Persistent Pain

Painkillers are possibly a treatment option for most people expect to get relief from pain. Often pain killers may not work for persistent pain and it may arise from several different mechanisms. There are 2 types of pain known as nociceptive and neuropathic pain. Pain is produced through different pathways in our nervous system and they need different types of medications. This is similar to road lanes in the picture below e.g. slow, fast, cycle and bus lanes.

wk5 pain

wk5 paincog

Considering the different pathways involved in pain production

  • They need different types of medication - to work at different speeds, tissues and parts of the brain
  • Some work in small doses and act faster e.g. fentanyl – imagine a motorbike
  • Some work in larger doses but act slower – e.g. gabapentin – imagine a tractor

What are the medication options?

Below are the types of medications you may have tried.

  1. Non-steroidal anti-inflammatory medications: Aspirin, ibuprofen, diclofenac, naproxen and celecoxib
  2. Weak opioids: Codeine, dihydrocodeine and tramadol
  3. Strong Opioids: Morphine, oxycodone, fentanyl, buprenorphine
  4. Combination painkillers: co-codamol (paracetamol and codeine), co-dydramol (paracetamol and dihydrocodeine), tramacet (Paracetamol and tramadol)

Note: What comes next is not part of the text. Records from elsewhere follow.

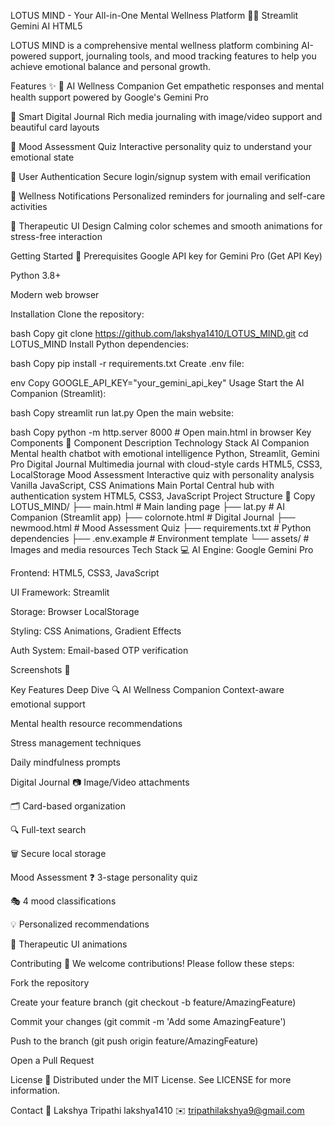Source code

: LOTUS MIND - Your All-in-One Mental Wellness Platform 🌸🧠
Streamlit
Gemini AI
HTML5

LOTUS MIND is a comprehensive mental wellness platform combining AI-powered support, journaling tools, and mood tracking features to help you achieve emotional balance and personal growth.

Features ✨
🤖 AI Wellness Companion
Get empathetic responses and mental health support powered by Google's Gemini Pro

📔 Smart Digital Journal
Rich media journaling with image/video support and beautiful card layouts

🌈 Mood Assessment Quiz
Interactive personality quiz to understand your emotional state

🔐 User Authentication
Secure login/signup system with email verification

🔔 Wellness Notifications
Personalized reminders for journaling and self-care activities

🎨 Therapeutic UI Design
Calming color schemes and smooth animations for stress-free interaction

Getting Started 🚀
Prerequisites
Google API key for Gemini Pro (Get API Key)

Python 3.8+

Modern web browser

Installation
Clone the repository:

bash
Copy
git clone https://github.com/lakshya1410/LOTUS_MIND.git
cd LOTUS_MIND
Install Python dependencies:

bash
Copy
pip install -r requirements.txt
Create .env file:

env
Copy
GOOGLE_API_KEY="your_gemini_api_key"
Usage
Start the AI Companion (Streamlit):

bash
Copy
streamlit run lat.py
Open the main website:

bash
Copy
python -m http.server 8000  # Open main.html in browser
Key Components 🧩
Component	Description	Technology Stack
AI Companion	Mental health chatbot with emotional intelligence	Python, Streamlit, Gemini Pro
Digital Journal	Multimedia journal with cloud-style cards	HTML5, CSS3, LocalStorage
Mood Assessment	Interactive quiz with personality analysis	Vanilla JavaScript, CSS Animations
Main Portal	Central hub with authentication system	HTML5, CSS3, JavaScript
Project Structure 📂
Copy
LOTUS_MIND/
├── main.html            # Main landing page
├── lat.py               # AI Companion (Streamlit app)
├── colornote.html       # Digital Journal
├── newmood.html         # Mood Assessment Quiz
├── requirements.txt     # Python dependencies
├── .env.example         # Environment template
└── assets/              # Images and media resources
Tech Stack 💻
AI Engine: Google Gemini Pro

Frontend: HTML5, CSS3, JavaScript

UI Framework: Streamlit

Storage: Browser LocalStorage

Styling: CSS Animations, Gradient Effects

Auth System: Email-based OTP verification

Screenshots 🌸

Key Features Deep Dive 🔍
AI Wellness Companion
Context-aware emotional support

Mental health resource recommendations

Stress management techniques

Daily mindfulness prompts

Digital Journal
📷 Image/Video attachments

🗂️ Card-based organization

🔍 Full-text search

🗑️ Secure local storage

Mood Assessment
❓ 3-stage personality quiz

🎭 4 mood classifications

💡 Personalized recommendations

🎨 Therapeutic UI animations

Contributing 🤝
We welcome contributions! Please follow these steps:

Fork the repository

Create your feature branch (git checkout -b feature/AmazingFeature)

Commit your changes (git commit -m 'Add some AmazingFeature')

Push to the branch (git push origin feature/AmazingFeature)

Open a Pull Request

License 📄
Distributed under the MIT License. See LICENSE for more information.

Contact 📧
Lakshya Tripathi
lakshya1410
✉️ tripathilakshya9@gmail.com
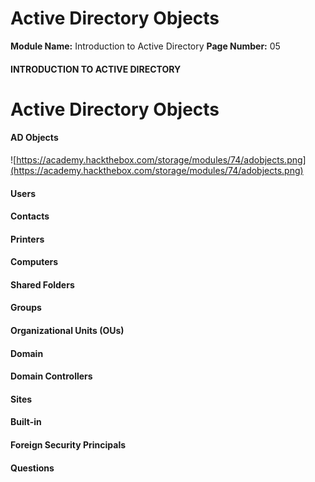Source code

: <!--
 // Platform: Academy
// URL: https://academy.hackthebox.com/module/74/section/1348
// Platform Version: V1
// Module ID: 74
// Module Name: Introduction to Active Directory
// Module Difficulty: Fundamental
// Section ID: 1348
// Section Title: Active Directory Objects
// Page Title: Introduction to Active Directory
// Page Number: 05
-->

# Active Directory Objects

**Module Name:** Introduction to Active Directory **Page Number:** 05

#### INTRODUCTION TO ACTIVE DIRECTORY

# Active Directory Objects

#### AD Objects

![https://academy.hackthebox.com/storage/modules/74/adobjects.png](https://academy.hackthebox.com/storage/modules/74/adobjects.png)

#### Users

#### Contacts

#### Printers

#### Computers

#### Shared Folders

#### Groups

#### Organizational Units (OUs)

#### Domain

#### Domain Controllers

#### Sites

#### Built-in

#### Foreign Security Principals

#### Questions

####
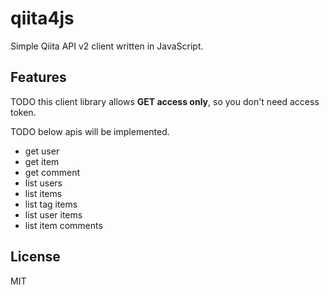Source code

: # qiita4js
Simple Qiita API v2 client written in JavaScript.

## Features

TODO this client library allows __GET access only__, so you don't need access token.

TODO below apis will be implemented.
- get user
- get item
- get comment
- list users
- list items
- list tag items
- list user items
- list item comments

## License
MIT
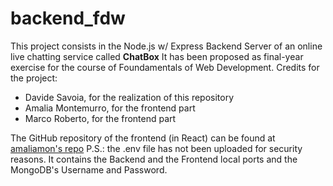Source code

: # backend_fdw
This project consists in the Node.js w/ Express Backend Server of an online live chatting service called <b>ChatBox</b>
It has been proposed as final-year exercise for the course of Foundamentals of Web Development.
Credits for the project:
<ul>
  <li>Davide Savoia, for the realization of this repository</li>
  <li>Amalia Montemurro, for the frontend part</li>
  <li>Marco Roberto, for the frontend part</li>
</ul>
The GitHub repository of the frontend (in React) can be found at <a href="https://github.com/amaliamon/frontend_projectFdW">amaliamon's repo</a>
P.S.: the .env file has not been uploaded for security reasons. It contains the Backend and the Frontend local ports and the MongoDB's Username and Password.
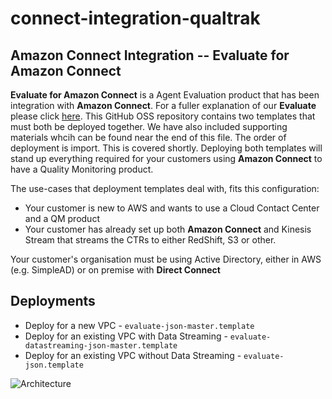 # connect-integration-qualtrak

## Amazon Connect Integration -- Evaluate for Amazon Connect

**Evaluate for Amazon Connect** is a Agent Evaluation product that has been integration with **Amazon Connect**. For a fuller explanation of our **Evaluate** please click [here](http://www.qualtrak.com). This GitHub OSS repository contains two templates that must both be deployed together.  We have also included supporting materials whcih can be found near the end of this file.  The order of deployment is import.  This is covered shortly.  Deploying both templates will stand up everything required for your customers using **Amazon Connect** to have a Quality Monitoring product.

The use-cases that deployment templates deal with, fits this configuration:

- Your customer is new to AWS and wants to use a Cloud Contact Center and a QM product
- Your customer has already set up both **Amazon Connect** and Kinesis Stream that streams the CTRs to either RedShift, S3 or other.

Your customer's organisation must be using Active Directory, either in AWS (e.g. SimpleAD) or on premise with **Direct Connect**

## Deployments

- Deploy for a new VPC - `evaluate-json-master.template`
- Deploy for an existing VPC with Data Streaming - `evaluate-datastreaming-json-master.template`
- Deploy for an existing VPC without Data Streaming - `evaluate-json.template`

![Architecture](http://s3.amazonaws.com/Qualtrak/Quick%20Start%20Architecture%20Diagram.JPG)
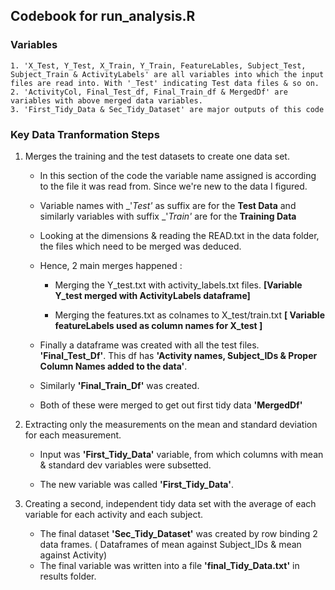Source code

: ## Codebook for run_analysis.R

### Variables 
    1. 'X_Test, Y_Test, X_Train, Y_Train, FeatureLables, Subject_Test, Subject_Train & ActivityLabels' are all variables into which the input files are read into. With '_Test' indicating Test data files & so on.
    2. 'ActivityCol, Final_Test_df, Final_Train_df & MergedDf' are variables with above merged data variables.
    3. 'First_Tidy_Data & Sec_Tidy_Dataset' are major outputs of this code
    

### Key Data Tranformation Steps

1. Merges the training and the test datasets to create one data set.
    * In this section of the code the variable name assigned is according to the
        file it was read from. Since we're new to the data I figured. 
    * Variable names with _'_Test'_ as suffix are for the __Test Data__ and similarly
        variables with suffix _'_Train'_ are for the __Training Data__
    * Looking at the dimensions & reading the READ.txt in the data folder, the 
        files which need to be merged was deduced.
    * Hence, 2 main merges happened :
        + Merging the Y_test.txt with activity_labels.txt files.
             __[Variable Y_test merged with ActivityLabels dataframe]__
        
        + Merging the features.txt as colnames to X_test/train.txt
            __[ Variable featureLabels used as column names for X_test ]__
    * Finally a dataframe was created with all the test files. __'Final_Test_Df'__. This df has __'Activity names, Subject_IDs & Proper Column Names added to the data'__.

    * Similarly __'Final_Train_Df'__ was created. 
    * Both of these were merged to get out first tidy data __'MergedDf'__

2. Extracting only the measurements on the mean and standard deviation for each measurement.
    * Input was __'First_Tidy_Data'__ variable, from which columns with mean & 
        standard dev variables were subsetted.

    * The new variable was called __'First_Tidy_Data'__.

3. Creating a second, independent tidy data set with the average of each variable for each activity and each subject.
    * The final dataset __'Sec_Tidy_Dataset'__ was created by row binding
        2 data frames. ( Dataframes of mean against Subject_IDs & mean against Activity)
    * The final variable was written into a file __'final_Tidy_Data.txt'__ in results folder.    

            
            
            
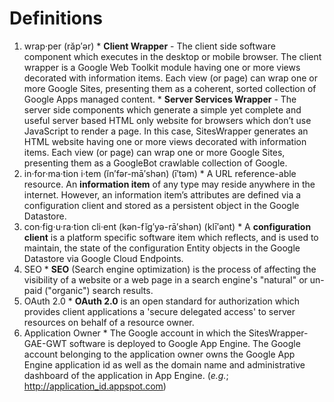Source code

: # Definitions #

  1. wrap·per  (răp′ər)
    * **Client Wrapper** - The client side software component which executes in the desktop or mobile browser. The client wrapper is a Google Web Toolkit module having one or more views decorated with information items. Each view (or page) can wrap one or more Google Sites, presenting them as a coherent, sorted collection of Google Apps managed content.
    * **Server Services Wrapper** - The server side components which generate a simple yet complete and useful server based HTML only website for browsers which don’t use JavaScript to render a page. In this case, SitesWrapper generates an HTML website having one or more views decorated with information items. Each view (or page) can wrap one or more Google Sites, presenting them as a GoogleBot crawlable collection of Google.
  1. in·for·ma·tion i·tem  (ĭn′fər-mā′shən) (ī′təm)
    * A URL reference-able resource. An **information item** of any type may reside anywhere in the internet. However, an information item’s attributes are defined via a configuration client and stored as a persistent object in the Google Datastore.
  1. con·fig·u·ra·tion cli·ent (kən-fĭg′yə-rā′shən) (klī′ənt)
    * A **configuration client** is a platform specific software item which reflects, and is used to maintain, the state of the configuration Entity objects in the Google Datastore via Google Cloud Endpoints.
  1. SEO
    * **SEO** (Search engine optimization) is the process of affecting the visibility of a website or a web page in a search engine's "natural" or un-paid ("organic") search results.
  1. OAuth 2.0
    * **OAuth 2.0** is an open standard for authorization which provides client applications a 'secure delegated access' to server resources on behalf of a resource owner.
  1. Application Owner
    * The Google account in which the SitesWrapper-GAE-GWT software is deployed to Google App Engine. The Google account belonging to the application owner owns the Google App Engine application id as well as the domain name and administrative dashboard of the application in App Engine. (_e.g._; http://application_id.appspot.com)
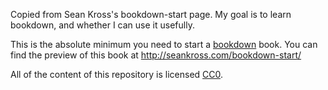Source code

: Copied from Sean Kross's bookdown-start page.
My goal is to learn bookdown, and whether I can use it usefully.

This is the absolute minimum you need to start a [bookdown](https://bookdown.org/home/about.html) book. You can find the
preview of this book at http://seankross.com/bookdown-start/

All of the content of this repository is licensed 
[CC0](https://creativecommons.org/publicdomain/zero/1.0/).
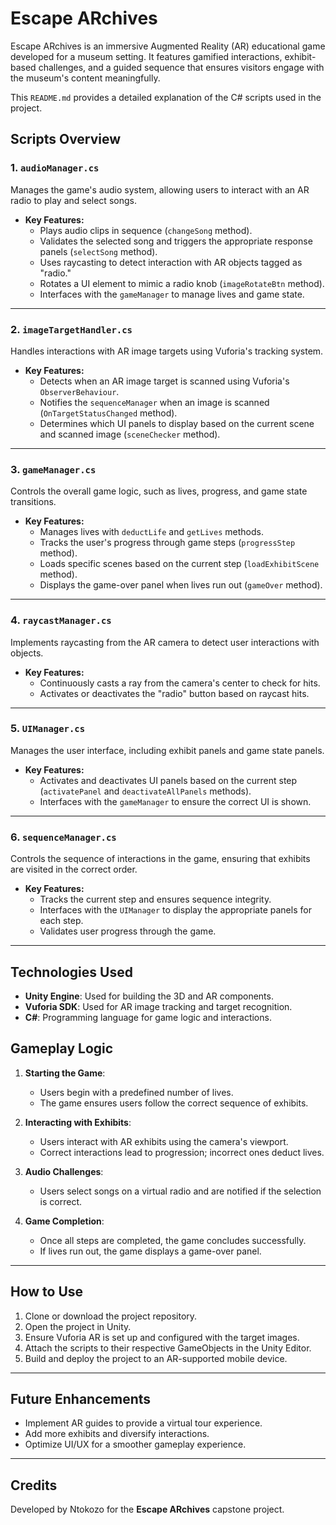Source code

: # Escape ARchives

Escape ARchives is an immersive Augmented Reality (AR) educational game developed for a museum setting. It features gamified interactions, exhibit-based challenges, and a guided sequence that ensures visitors engage with the museum's content meaningfully.

This `README.md` provides a detailed explanation of the C# scripts used in the project.

## Scripts Overview

### 1. `audioManager.cs`
Manages the game's audio system, allowing users to interact with an AR radio to play and select songs.

- **Key Features:**
  - Plays audio clips in sequence (`changeSong` method).
  - Validates the selected song and triggers the appropriate response panels (`selectSong` method).
  - Uses raycasting to detect interaction with AR objects tagged as "radio."
  - Rotates a UI element to mimic a radio knob (`imageRotateBtn` method).
  - Interfaces with the `gameManager` to manage lives and game state.

---

### 2. `imageTargetHandler.cs`
Handles interactions with AR image targets using Vuforia's tracking system.

- **Key Features:**
  - Detects when an AR image target is scanned using Vuforia's `ObserverBehaviour`.
  - Notifies the `sequenceManager` when an image is scanned (`OnTargetStatusChanged` method).
  - Determines which UI panels to display based on the current scene and scanned image (`sceneChecker` method).

---

### 3. `gameManager.cs`
Controls the overall game logic, such as lives, progress, and game state transitions.

- **Key Features:**
  - Manages lives with `deductLife` and `getLives` methods.
  - Tracks the user's progress through game steps (`progressStep` method).
  - Loads specific scenes based on the current step (`loadExhibitScene` method).
  - Displays the game-over panel when lives run out (`gameOver` method).

---

### 4. `raycastManager.cs`
Implements raycasting from the AR camera to detect user interactions with objects.

- **Key Features:**
  - Continuously casts a ray from the camera's center to check for hits.
  - Activates or deactivates the "radio" button based on raycast hits.

---

### 5. `UIManager.cs`
Manages the user interface, including exhibit panels and game state panels.

- **Key Features:**
  - Activates and deactivates UI panels based on the current step (`activatePanel` and `deactivateAllPanels` methods).
  - Interfaces with the `gameManager` to ensure the correct UI is shown.

---

### 6. `sequenceManager.cs`
Controls the sequence of interactions in the game, ensuring that exhibits are visited in the correct order.

- **Key Features:**
  - Tracks the current step and ensures sequence integrity.
  - Interfaces with the `UIManager` to display the appropriate panels for each step.
  - Validates user progress through the game.

---

## Technologies Used

- **Unity Engine**: Used for building the 3D and AR components.
- **Vuforia SDK**: Used for AR image tracking and target recognition.
- **C#**: Programming language for game logic and interactions.

## Gameplay Logic

1. **Starting the Game**:
   - Users begin with a predefined number of lives.
   - The game ensures users follow the correct sequence of exhibits.

2. **Interacting with Exhibits**:
   - Users interact with AR exhibits using the camera's viewport.
   - Correct interactions lead to progression; incorrect ones deduct lives.

3. **Audio Challenges**:
   - Users select songs on a virtual radio and are notified if the selection is correct.

4. **Game Completion**:
   - Once all steps are completed, the game concludes successfully.
   - If lives run out, the game displays a game-over panel.

---

## How to Use

1. Clone or download the project repository.
2. Open the project in Unity.
3. Ensure Vuforia AR is set up and configured with the target images.
4. Attach the scripts to their respective GameObjects in the Unity Editor.
5. Build and deploy the project to an AR-supported mobile device.

---

## Future Enhancements

- Implement AR guides to provide a virtual tour experience.
- Add more exhibits and diversify interactions.
- Optimize UI/UX for a smoother gameplay experience.

---

## Credits

Developed by Ntokozo for the **Escape ARchives** capstone project.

There are some non-standard medications used for pain arising out of nerve irritation or sensitised nerves. They are

  1. Anti-depressants: Amitriptyline, nortriptyline and duloxetine
  2. Anti-epileptics: Gabapentin, pregabalin

WHO pain ladder

wk5 painladder

Neuropathic medication: 2 types

1.  Anti-depressants e.g. Amitriptyline, Nortriptyline and Duloxetine

  • This increases chemicals in the CNS that reduce pain signals
  • Takes time to work – may feel some relief after a week or so, but maximum relief takes several weeks
  • Dose is increased gradually to minimise side effects.
  • Doses are lower than used for depression
  • Never stop abruptly as may have withdrawal effects
  • Common side effects are nausea vomiting, dry mouth, constipation

2.  Anti-convulsants e.g. pregabalin and gabapentin

  • This medication calm the nerves through reducing pain signals sent from damaged nerves (e.g. neuropathy) or overly sensitized nerves (e.g. fibromyalgia)
  • Takes time to work
  • Dose is increased gradually to minimise side effects
  • Never stop abruptly as may cause withdrawal effects
  • Common side effects are dizziness ,drowsiness

Common Side Effects

  • Constipation – increase fluid fibre intake, consider lactulose senna, movicol
  • Dry Mouth – boiled sweets, artificial saliva
  • Nausea /vomiting – anti-emetic cover when starting new medication, usually settle may need to adjust dose
  • Sleepiness – Adjust time of dosage e.g. amitriptyline – take the dose earlier

Managing side effects

  • Most likely to occur when starting or changing medication
  • May go away as your body adjusts to the medication
  • If side effects outweigh benefit of medication then will require reviewing

It is important to remember

  • Each type of medication works on different aspects of pain
  • Dosage of medication varies between individuals
  • Mix of medication may be needed to address persistent pain
  • Remember side effects are common with medication
  • Understanding why and when side effects occur may help to manage them
  • Don’t expect to get zero pain
  • Most pain medication only reduces the pain by 20-30%

NOTE: Always discuss with your doctor or consultant before making any changes to your medication use.